The one thing that bites is that I'm very insecure about myself. When I took chorus in junior high and high school, I was so soft spoken that I tried to keep as quiet as I could--thinking I sound like a bunch of dying cats, so I didn't want to ruin our vibe or embarrass myself. I was told when I was ten by a friend that I have a pretty nice voice, but now I don't know since my voice has changed and I'm hoh (hard of hearing), so I can never tell if I'm singing in tune or not (let alone if I'm half way decent). Yeah, I get all that counts if you're having fun with something (which is important), but also liking what I see/hear is just as important. I'd also hate that when my voice does settle, it's not comfortable in any of the genres I'd love to focus on. :/ Shit's tough sometimes, I swear.
I used to sing quite nicely.
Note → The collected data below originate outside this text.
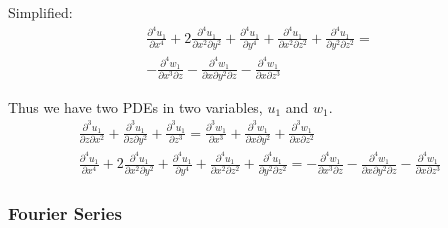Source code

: \documentclass[12pt, a4paper, twoside, openright]{book}
\begin{document}
Simplified:
\begin{multline}
\frac{\partial^4 u_1}{\partial x^4} 
+ 2 \frac{\partial^4 u_1}{\partial x^2 \partial y^2} 
+ \frac{\partial^4 u_1}{\partial y^4}
+ \frac{\partial^4 u_1}{\partial x^2 \partial z^2} 
+ \frac{\partial^4 u_1}{\partial y^2 \partial z^2}
=  \\
- \frac{\partial^4 w_1}{\partial x^3 \partial z} 
- \frac{\partial^4 w_1}{\partial x \partial y^2 \partial z} 
- \frac{\partial^4 w_1}{\partial x \partial z^3} 
\end{multline}

Thus we have two PDEs in two variables, $u_1$ and $w_1$.
\begin{gather}
\frac{\partial^3 u_1}{\partial z \partial x^2} + \frac{\partial^3 u_1}{\partial z \partial y^2}
+ \frac{\partial^3 u_1}{\partial z^3} =
\frac{\partial^3 w_1}{\partial x^3} + \frac{\partial^3 w_1}{\partial x \partial y^2}
+ \frac{\partial^3 w_1}{\partial x \partial z^2} 
\\
\frac{\partial^4 u_1}{\partial x^4} 
+ 2 \frac{\partial^4 u_1}{\partial x^2 \partial y^2} 
+ \frac{\partial^4 u_1}{\partial y^4}
+ \frac{\partial^4 u_1}{\partial x^2 \partial z^2} 
+ \frac{\partial^4 u_1}{\partial y^2 \partial z^2}
=
- \frac{\partial^4 w_1}{\partial x^3 \partial z} 
- \frac{\partial^4 w_1}{\partial x \partial y^2 \partial z} 
- \frac{\partial^4 w_1}{\partial x \partial z^3} 
\end{gather}


\subsubsection{Fourier Series}
\end{document}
In fact, one of my teachers said I should join chorus. Then puberty happened and now when I sing I sound like a dying cat.
Oh I understand the chorus thing. For me I tried out for chorus in elementary and the audition song was Happy Birthday, but I was one of the dummies who didn't know the whole song. It kind of crushed my confidence. In middle school and high school I tried to be quiet. One girl told me that I had nice voice but I figured she was just being nice. And my brother is always telling me I'm tone death. Thing is that I've always liked to sing but was never confident to do so when people are around. And now I've taken an interest in acting and theater but I have anxiety when speaking in front of others.
I had a dream that my parents were doing it and the door was closed. So me, I was so angry, that I threw something at the door and said, "Really?!". Well the door opened and they were just on the bed. Next thing I know, I'm going off on them about how I don't want siblings. I think I called my dad out for not wearing condoms. I think I also called my mom out for something that I can't remember. My mom ended up crying which made me cry. And then I woke up. The dream felt very weird, yet realistic.
i heard my mom and her bf doing it once...only because i got up to pee. but then i ran back to my room and wen to sleep.